Would you consider self a cruel person?  A better question would be, “Would other people consider you to be a cruel person?”  Sometimes we can’t see ourselves as others see us.  More important yet is what God knows about us—does He consider us to be filled with cruelty in our words and actions?

We think of someone who is cruel to his family when he treats them badly or speaks to them harshly and unkindly. We think of someone who is cruel to animals when he is hostile toward his family pet or maybe a horse. We also think of a teacher as cruel when he or she publicly humilitates a student. Then there is the cruel manager or supervisor who is cruel with one or all of his employees. The examples could be multiplied. But what about you? Would God consider you to be a cruel person?

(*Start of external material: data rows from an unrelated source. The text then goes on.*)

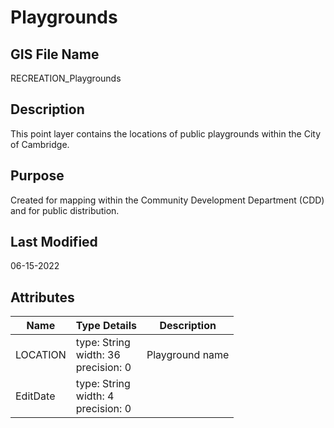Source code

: # Playgrounds
## GIS File Name
RECREATION_Playgrounds
## Description
<DIV STYLE="text-align:Left;"><DIV><DIV><P><SPAN>This point layer contains the locations of public playgrounds within the City of Cambridge.</SPAN></P></DIV></DIV></DIV>

## Purpose
Created for mapping within the Community Development Department (CDD) and for public distribution.
## Last Modified
06-15-2022
## Attributes
|Name|Type Details|Description|
|----|------------|-----------|
|LOCATION|type: String<br/>width: 36<br/>precision: 0|Playground name|
|EditDate|type: String<br/>width: 4<br/>precision: 0||
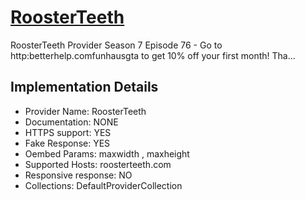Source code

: # [RoosterTeeth](https://roosterteeth.com)

RoosterTeeth Provider
Season 7 Episode 76 - Go to
http:betterhelp.comfunhausgta to get 10% off your first month! Tha...

## Implementation Details

- Provider
Name: RoosterTeeth
- Documentation: NONE
- HTTPS support: YES
- Fake Response: YES
- Oembed Params: maxwidth , maxheight
- Supported Hosts: roosterteeth.com
- Responsive response: NO
- Collections: DefaultProviderCollection


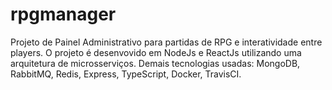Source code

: # rpgmanager
Projeto de Painel Administrativo para partidas de RPG e interatividade entre players. O projeto é desenvovido em NodeJs e ReactJs utilizando uma arquitetura de microsserviços. Demais tecnologias usadas: MongoDB, RabbitMQ, Redis, Express, TypeScript, Docker, TravisCI.
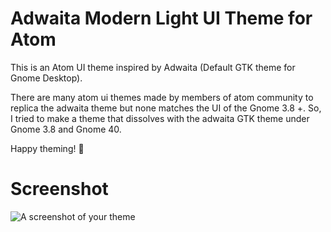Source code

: # Adwaita Modern Light UI Theme for Atom

This is an Atom UI theme inspired by Adwaita (Default GTK theme for Gnome Desktop).

There are many atom ui themes made by members of atom community to replica the adwaita theme but none matches the UI of the Gnome 3.8 +. So, I tried to make a theme that dissolves with the adwaita GTK theme under Gnome 3.8 and Gnome 40.

Happy theming! 🚀



# Screenshot

![A screenshot of your theme](assets/images/adwaita-modern-ui-light-screenshoot.jpg)
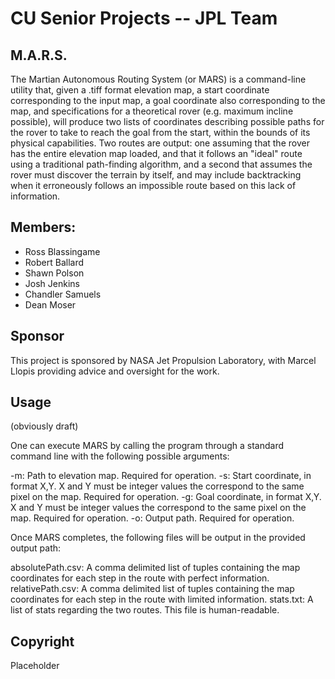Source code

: # CU Senior Projects -- JPL Team

## M.A.R.S.
The Martian Autonomous Routing System (or MARS) is a command-line utility that, given a .tiff format elevation map, a start coordinate corresponding to the input map, a goal coordinate also corresponding to the map, and specifications for a theoretical rover (e.g. maximum incline possible), will produce two lists of coordinates describing possible paths for the rover to take to reach the goal from the start, within the bounds of its physical capabilities. Two routes are output: one assuming that the rover has the entire elevation map loaded, and that it follows an "ideal" route using a traditional path-finding algorithm, and a second that assumes the rover must discover the terrain by itself, and may include backtracking when it erroneously follows an impossible route based on this lack of information.

## Members:
 - Ross Blassingame
 - Robert Ballard
 - Shawn Polson
 - Josh Jenkins
 - Chandler Samuels
 - Dean Moser
 
## Sponsor
This project is sponsored by NASA Jet Propulsion Laboratory, with Marcel Llopis providing advice and oversight for the work.

## Usage
(obviously draft)

One can execute MARS by calling the program through a standard command line with the following possible arguments:

-m: Path to elevation map. Required for operation.
-s: Start coordinate, in format X,Y. X and Y must be integer values the correspond to the same pixel on the map. Required for operation.
-g: Goal coordinate, in format X,Y. X and Y must be integer values the correspond to the same pixel on the map. Required for operation.
-o: Output path. Required for operation.

Once MARS completes, the following files will be output in the provided output path:

absolutePath.csv: A comma delimited list of tuples containing the map coordinates for each step in the route with perfect information.
relativePath.csv: A comma delimited list of tuples containing the map coordinates for each step in the route with limited information.
stats.txt: A list of stats regarding the two routes. This file is human-readable.

## Copyright
Placeholder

The English definition of cruelty is “disposed to inflict pain or suffering,” and the dictionary offers these synonyms: fierce, ferocious, barbarous, inhuman, savage, vicious.[1]  Although many may not think of themselves as sinful to this degree, even slightly cruel or mean or unkind is also wrong.  We may hear of a “cruel” boss, a “cruel” president, or a “cruel” husband.  We may think of a doctor or nurse that will kill unborn infants as “cruel” or a child molester or murderer as “cruel.”  Peter describes a master (we would say a boss or manager) who is “perverse” (NASB margin, NET Bible) or “unjust” (ESV).  

But what about you—have you ever done a cruel deed, failing to have the compassionate attitude you should have toward someone?  Scripture says, “The cruel man does himself harm” (Proverb 11:17b).  The wicked may be so evil, that Proverbs 12:10 says, “The compassion of the wicked is cruel.”  God says that the Babylonians were “cruel” and had “no mercy,” which shows that those characterized by this sin are merciless. 

Let’s never have a cruel attitude toward our husband or wife, our precious children, our aging parents, our employees, our students, or anyone else.  Instead, let’s have “a heart of compassion, kindness, humility, gentleness and patience” (Colossians 3:12).

 



[1] The American Heritage College Dictionary.